▶ _Data entries_
=-=-=-=-=
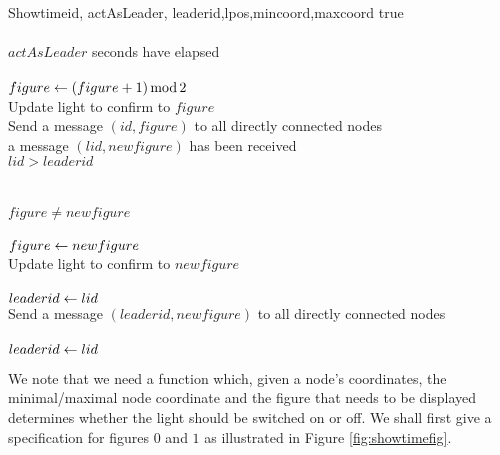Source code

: \begin{myalgo}{Showtime}{id, actAsLeader, leaderid,lpos,mincoord,maxcoord}
 \qwhile true \\
 \qdo {} \\
      \qif $actAsLeader$  seconds have elapsed \\
      \qthen {} \\
	     $figure \mathrel{\leftarrow} (figure +1 ) \operatorname{mod} 2$ \label{sp4:timer1} \\
             Update light to confirm to $figure$ \\
             Send a message $(id,figure)$ to all directly connected nodes \label{sp4:timer2} \qfi \\
      \qif a message $(lid, newfigure)$ has been received \\
      \qthen \qif $lid > leaderid$ \\
             \qthen {} \\
                    \qreset \label{sp4:leadererr} \\
             \qelse \qif $figure \neq newfigure$ \\
                    \qthen {} \\
                           $figure \mathrel{\leftarrow} newfigure$ \label{sp4:sendfollow} \\
                           Update light to confirm to $newfigure$ \\
                            \\
                           $leaderid \mathrel{\leftarrow} lid$ \\
                           Send a message $(leaderid, newfigure)$ to all directly connected nodes \label{sp4:send2}\\
                    \qelse {} \\
                           $leaderid \mathrel{\leftarrow} lid$ \label{sp4:ignupdate} \qfi \qfi \qelihw
\end{myalgo}

We note that we need a function which, given a node's coordinates, the minimal/maximal node coordinate and the figure that needs to be displayed determines whether the light should be switched on or off. We shall first give a specification for figures $0$ and $1$ as illustrated in Figure \ref{fig:showtimefig}.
=-=-=-=-=
▶ _YOUR OBJECTIVE_
Please repeat the data verbatim and leave the pictures out of your copy.

▶ _RESPONSE FOR THIS EXERCISE_
Source code

: \begin{myalgo}{Showtime}{id, actAsLeader, leaderid,lpos,mincoord,maxcoord}
 \qwhile true \\
 \qdo {} \\
      \qif $actAsLeader$  seconds have elapsed \\
      \qthen {} \\
	     $figure \mathrel{\leftarrow} (figure +1 ) \operatorname{mod} 2$ \label{sp4:timer1} \\
             Update light to confirm to $figure$ \\
             Send a message $(id,figure)$ to all directly connected nodes \label{sp4:timer2} \qfi \\
      \qif a message $(lid, newfigure)$ has been received \\
      \qthen \qif $lid > leaderid$ \\
             \qthen {} \\
                    \qreset \label{sp4:leadererr} \\
             \qelse \qif $figure \neq newfigure$ \\
                    \qthen {} \\
                           $figure \mathrel{\leftarrow} newfigure$ \label{sp4:sendfollow} \\
                           Update light to confirm to $newfigure$ \\
                            \\
                           $leaderid \mathrel{\leftarrow} lid$ \\
                           Send a message $(leaderid, newfigure)$ to all directly connected nodes \label{sp4:send2}\\
                    \qelse {} \\
                           $leaderid \mathrel{\leftarrow} lid$ \label{sp4:ignupdate} \qfi \qfi \qelihw
\end{myalgo}

We note that we need a function which, given a node's coordinates, the minimal/maximal node coordinate and the figure that needs to be displayed determines whether the light should be switched on or off. We shall first give a specification for figures $0$ and $1$ as illustrated in Figure \ref{fig:showtimefig}.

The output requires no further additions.